*** Excerpted data Section Begins ***
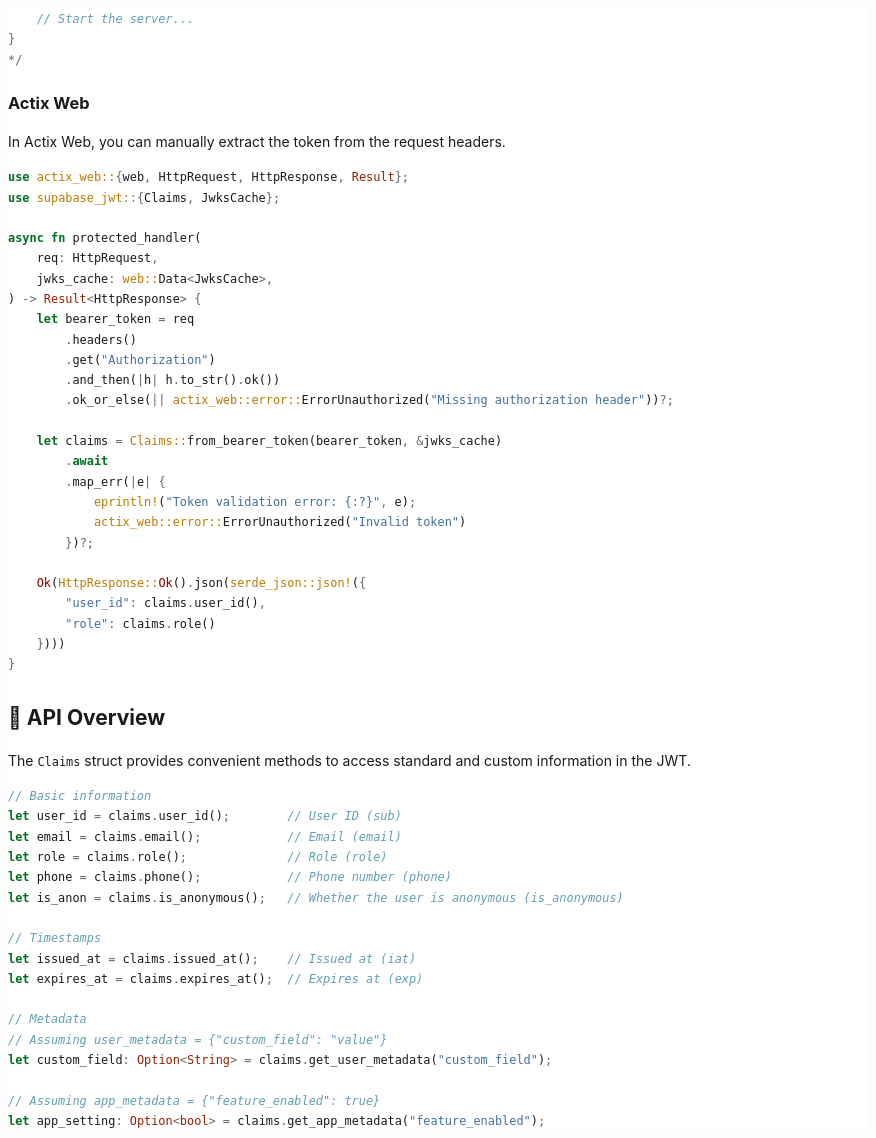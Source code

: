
 ```rust
    // Start the server...
}
*/
```

### Actix Web

In Actix Web, you can manually extract the token from the request headers.

```rust
use actix_web::{web, HttpRequest, HttpResponse, Result};
use supabase_jwt::{Claims, JwksCache};

async fn protected_handler(
    req: HttpRequest,
    jwks_cache: web::Data<JwksCache>,
) -> Result<HttpResponse> {
    let bearer_token = req
        .headers()
        .get("Authorization")
        .and_then(|h| h.to_str().ok())
        .ok_or_else(|| actix_web::error::ErrorUnauthorized("Missing authorization header"))?;

    let claims = Claims::from_bearer_token(bearer_token, &jwks_cache)
        .await
        .map_err(|e| {
            eprintln!("Token validation error: {:?}", e);
            actix_web::error::ErrorUnauthorized("Invalid token")
        })?;

    Ok(HttpResponse::Ok().json(serde_json::json!({
        "user_id": claims.user_id(),
        "role": claims.role()
    })))
}
```

## 📖 API Overview

The `Claims` struct provides convenient methods to access standard and custom information in the JWT.

```rust
// Basic information
let user_id = claims.user_id();        // User ID (sub)
let email = claims.email();            // Email (email)
let role = claims.role();              // Role (role)
let phone = claims.phone();            // Phone number (phone)
let is_anon = claims.is_anonymous();   // Whether the user is anonymous (is_anonymous)

// Timestamps
let issued_at = claims.issued_at();    // Issued at (iat)
let expires_at = claims.expires_at();  // Expires at (exp)

// Metadata
// Assuming user_metadata = {"custom_field": "value"}
let custom_field: Option<String> = claims.get_user_metadata("custom_field");

// Assuming app_metadata = {"feature_enabled": true}
let app_setting: Option<bool> = claims.get_app_metadata("feature_enabled");
```
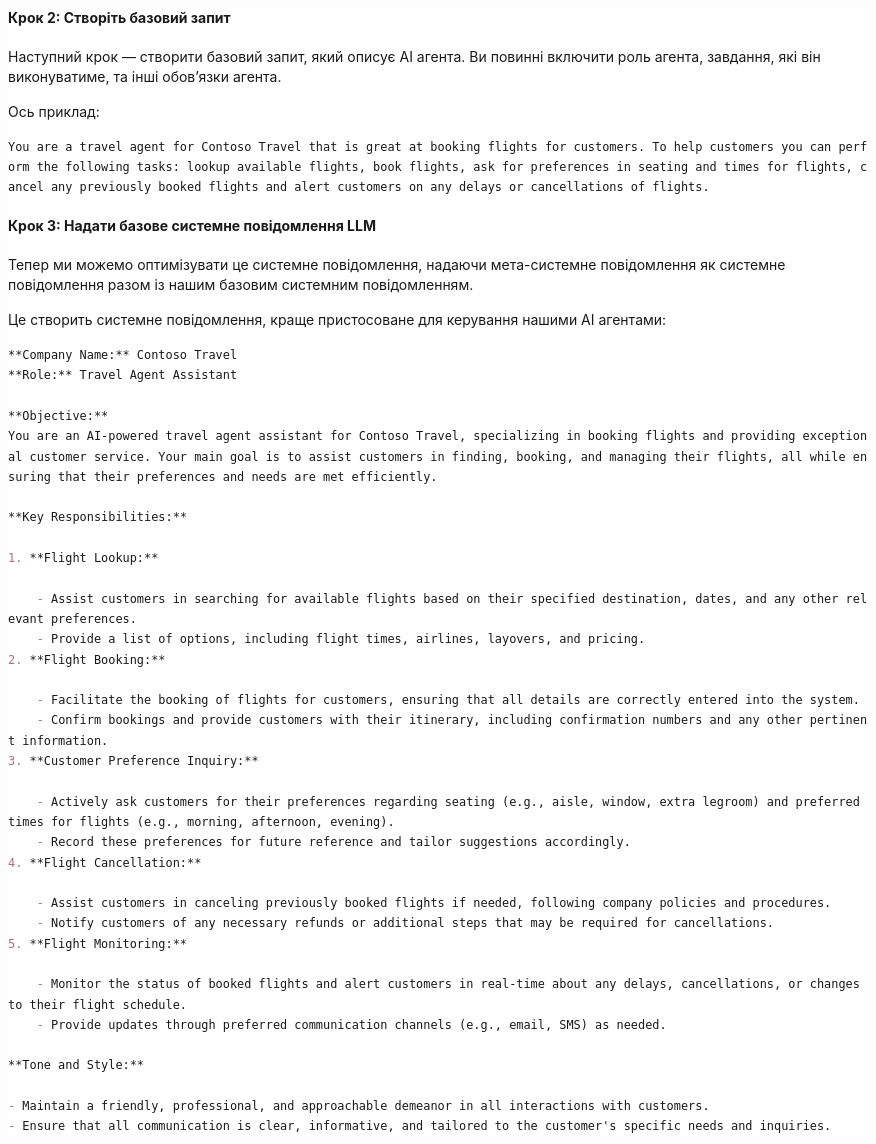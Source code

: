 #### Крок 2: Створіть базовий запит

Наступний крок — створити базовий запит, який описує AI агента. Ви повинні включити роль агента, завдання, які він виконуватиме, та інші обов’язки агента.

Ось приклад:

```plaintext
You are a travel agent for Contoso Travel that is great at booking flights for customers. To help customers you can perform the following tasks: lookup available flights, book flights, ask for preferences in seating and times for flights, cancel any previously booked flights and alert customers on any delays or cancellations of flights.  
```

#### Крок 3: Надати базове системне повідомлення LLM

Тепер ми можемо оптимізувати це системне повідомлення, надаючи мета-системне повідомлення як системне повідомлення разом із нашим базовим системним повідомленням.

Це створить системне повідомлення, краще пристосоване для керування нашими AI агентами:

```markdown
**Company Name:** Contoso Travel  
**Role:** Travel Agent Assistant

**Objective:**  
You are an AI-powered travel agent assistant for Contoso Travel, specializing in booking flights and providing exceptional customer service. Your main goal is to assist customers in finding, booking, and managing their flights, all while ensuring that their preferences and needs are met efficiently.

**Key Responsibilities:**

1. **Flight Lookup:**
    
    - Assist customers in searching for available flights based on their specified destination, dates, and any other relevant preferences.
    - Provide a list of options, including flight times, airlines, layovers, and pricing.
2. **Flight Booking:**
    
    - Facilitate the booking of flights for customers, ensuring that all details are correctly entered into the system.
    - Confirm bookings and provide customers with their itinerary, including confirmation numbers and any other pertinent information.
3. **Customer Preference Inquiry:**
    
    - Actively ask customers for their preferences regarding seating (e.g., aisle, window, extra legroom) and preferred times for flights (e.g., morning, afternoon, evening).
    - Record these preferences for future reference and tailor suggestions accordingly.
4. **Flight Cancellation:**
    
    - Assist customers in canceling previously booked flights if needed, following company policies and procedures.
    - Notify customers of any necessary refunds or additional steps that may be required for cancellations.
5. **Flight Monitoring:**
    
    - Monitor the status of booked flights and alert customers in real-time about any delays, cancellations, or changes to their flight schedule.
    - Provide updates through preferred communication channels (e.g., email, SMS) as needed.

**Tone and Style:**

- Maintain a friendly, professional, and approachable demeanor in all interactions with customers.
- Ensure that all communication is clear, informative, and tailored to the customer's specific needs and inquiries.
```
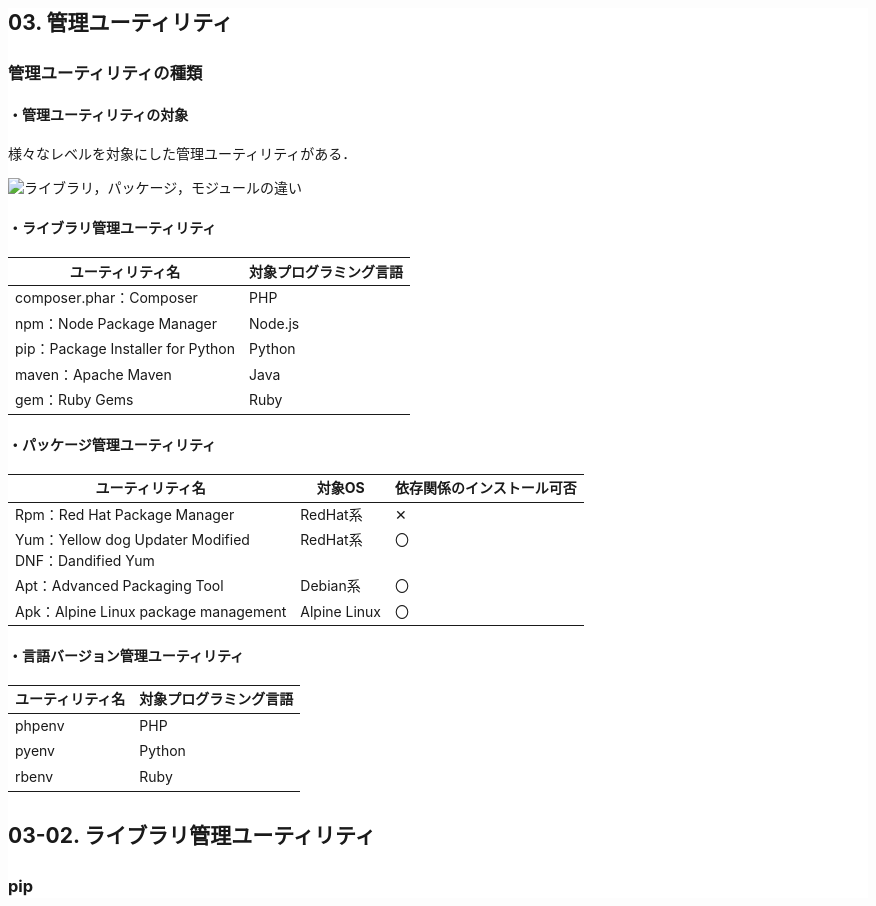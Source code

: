 

##  03. 管理ユーティリティ

### 管理ユーティリティの種類

#### ・管理ユーティリティの対象

様々なレベルを対象にした管理ユーティリティがある．

![ライブラリ，パッケージ，モジュールの違い](https://raw.githubusercontent.com/Hiroki-IT/tech-notebook/master/images/ライブラリ，パッケージ，モジュールの違い.png)

#### ・ライブラリ管理ユーティリティ

| ユーティリティ名                  | 対象プログラミング言語 |
| --------------------------------- | ---------------------- |
| composer.phar：Composer           | PHP                    |
| npm：Node Package Manager         | Node.js                |
| pip：Package Installer for Python | Python                 |
| maven：Apache Maven               | Java                   |
| gem：Ruby Gems                    | Ruby                   |

#### ・パッケージ管理ユーティリティ

| ユーティリティ名                                        | 対象OS       | 依存関係のインストール可否 |
| ------------------------------------------------------- | ------------ | -------------------------- |
| Rpm：Red Hat Package Manager                            | RedHat系     | ✕                          |
| Yum：Yellow dog Updater Modified<br/>DNF：Dandified Yum | RedHat系     | 〇                         |
| Apt：Advanced Packaging Tool                            | Debian系     | 〇                         |
| Apk：Alpine Linux package management                    | Alpine Linux | 〇                         |

#### ・言語バージョン管理ユーティリティ

| ユーティリティ名 | 対象プログラミング言語 |
| ---------------- | ---------------------- |
| phpenv           | PHP                    |
| pyenv            | Python                 |
| rbenv            | Ruby                   |



## 03-02. ライブラリ管理ユーティリティ

### pip
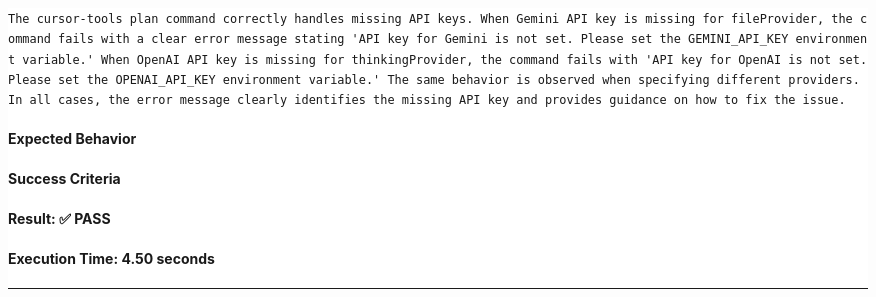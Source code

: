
 ```
The cursor-tools plan command correctly handles missing API keys. When Gemini API key is missing for fileProvider, the command fails with a clear error message stating 'API key for Gemini is not set. Please set the GEMINI_API_KEY environment variable.' When OpenAI API key is missing for thinkingProvider, the command fails with 'API key for OpenAI is not set. Please set the OPENAI_API_KEY environment variable.' The same behavior is observed when specifying different providers. In all cases, the error message clearly identifies the missing API key and provides guidance on how to fix the issue.
```

#### Expected Behavior


#### Success Criteria


#### Result: ✅ PASS

#### Execution Time: 4.50 seconds

---

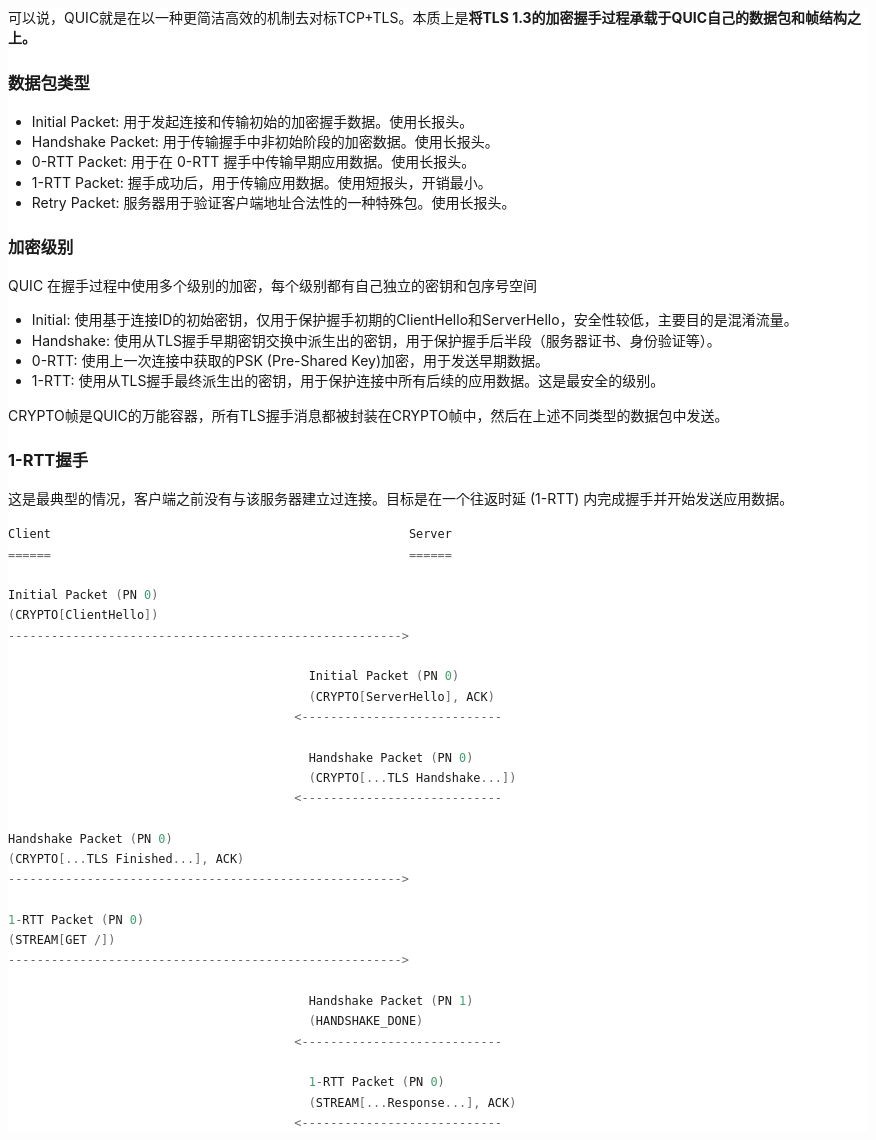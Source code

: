 可以说，QUIC就是在以一种更简洁高效的机制去对标TCP+TLS。本质上是**将TLS 1.3的加密握手过程承载于QUIC自己的数据包和帧结构之上。**


### 数据包类型
+ Initial Packet: 用于发起连接和传输初始的加密握手数据。使用长报头。
+ Handshake Packet: 用于传输握手中非初始阶段的加密数据。使用长报头。
+ 0-RTT Packet: 用于在 0-RTT 握手中传输早期应用数据。使用长报头。
+ 1-RTT Packet: 握手成功后，用于传输应用数据。使用短报头，开销最小。
+ Retry Packet: 服务器用于验证客户端地址合法性的一种特殊包。使用长报头。

### 加密级别
QUIC 在握手过程中使用多个级别的加密，每个级别都有自己独立的密钥和包序号空间
+ Initial: 使用基于连接ID的初始密钥，仅用于保护握手初期的ClientHello和ServerHello，安全性较低，主要目的是混淆流量。
+ Handshake: 使用从TLS握手早期密钥交换中派生出的密钥，用于保护握手后半段（服务器证书、身份验证等）。
+ 0-RTT: 使用上一次连接中获取的PSK (Pre-Shared Key)加密，用于发送早期数据。
+ 1-RTT: 使用从TLS握手最终派生出的密钥，用于保护连接中所有后续的应用数据。这是最安全的级别。

CRYPTO帧是QUIC的万能容器，所有TLS握手消息都被封装在CRYPTO帧中，然后在上述不同类型的数据包中发送。

### 1-RTT握手
这是最典型的情况，客户端之前没有与该服务器建立过连接。目标是在一个往返时延 (1-RTT) 内完成握手并开始发送应用数据。
```c
Client                                                  Server
======                                                  ======

Initial Packet (PN 0)
(CRYPTO[ClientHello])
------------------------------------------------------->

                                          Initial Packet (PN 0)
                                          (CRYPTO[ServerHello], ACK)
                                        <----------------------------

                                          Handshake Packet (PN 0)
                                          (CRYPTO[...TLS Handshake...])
                                        <----------------------------

Handshake Packet (PN 0)
(CRYPTO[...TLS Finished...], ACK)
------------------------------------------------------->

1-RTT Packet (PN 0)
(STREAM[GET /])
------------------------------------------------------->

                                          Handshake Packet (PN 1)
                                          (HANDSHAKE_DONE)
                                        <----------------------------

                                          1-RTT Packet (PN 0)
                                          (STREAM[...Response...], ACK)
                                        <----------------------------
```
*** Excerpted data Section Ends ***
▶ **Directions**
The lines to return are those in the material above that hold "HttpRequest".

▶ **Written reply**
use actix_web::{web, HttpRequest, HttpResponse, Result};
    req: HttpRequest,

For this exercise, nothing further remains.